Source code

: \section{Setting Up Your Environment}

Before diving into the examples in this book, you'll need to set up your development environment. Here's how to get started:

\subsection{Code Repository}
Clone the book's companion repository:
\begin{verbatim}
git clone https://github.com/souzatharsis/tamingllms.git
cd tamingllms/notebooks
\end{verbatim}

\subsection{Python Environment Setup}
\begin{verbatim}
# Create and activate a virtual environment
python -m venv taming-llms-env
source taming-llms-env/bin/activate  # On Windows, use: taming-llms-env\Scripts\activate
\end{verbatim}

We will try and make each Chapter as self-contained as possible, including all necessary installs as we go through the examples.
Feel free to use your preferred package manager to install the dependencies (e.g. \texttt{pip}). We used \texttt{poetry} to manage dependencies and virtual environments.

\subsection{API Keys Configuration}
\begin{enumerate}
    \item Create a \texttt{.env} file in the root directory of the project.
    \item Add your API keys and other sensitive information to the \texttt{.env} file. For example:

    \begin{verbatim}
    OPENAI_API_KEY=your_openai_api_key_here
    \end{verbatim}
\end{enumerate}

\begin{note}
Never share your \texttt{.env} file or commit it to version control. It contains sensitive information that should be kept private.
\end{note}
*-*-*
PROBLEM DETAILS ->
Only the lines above that include the word "information" belong in the answer; copy each one.

ANSWER TO THIS PROBLEM ->
    \item Add your API keys and other sensitive information to the \texttt{.env} file. For example:
Never share your \texttt{.env} file or commit it to version control. It contains sensitive information that should be kept private.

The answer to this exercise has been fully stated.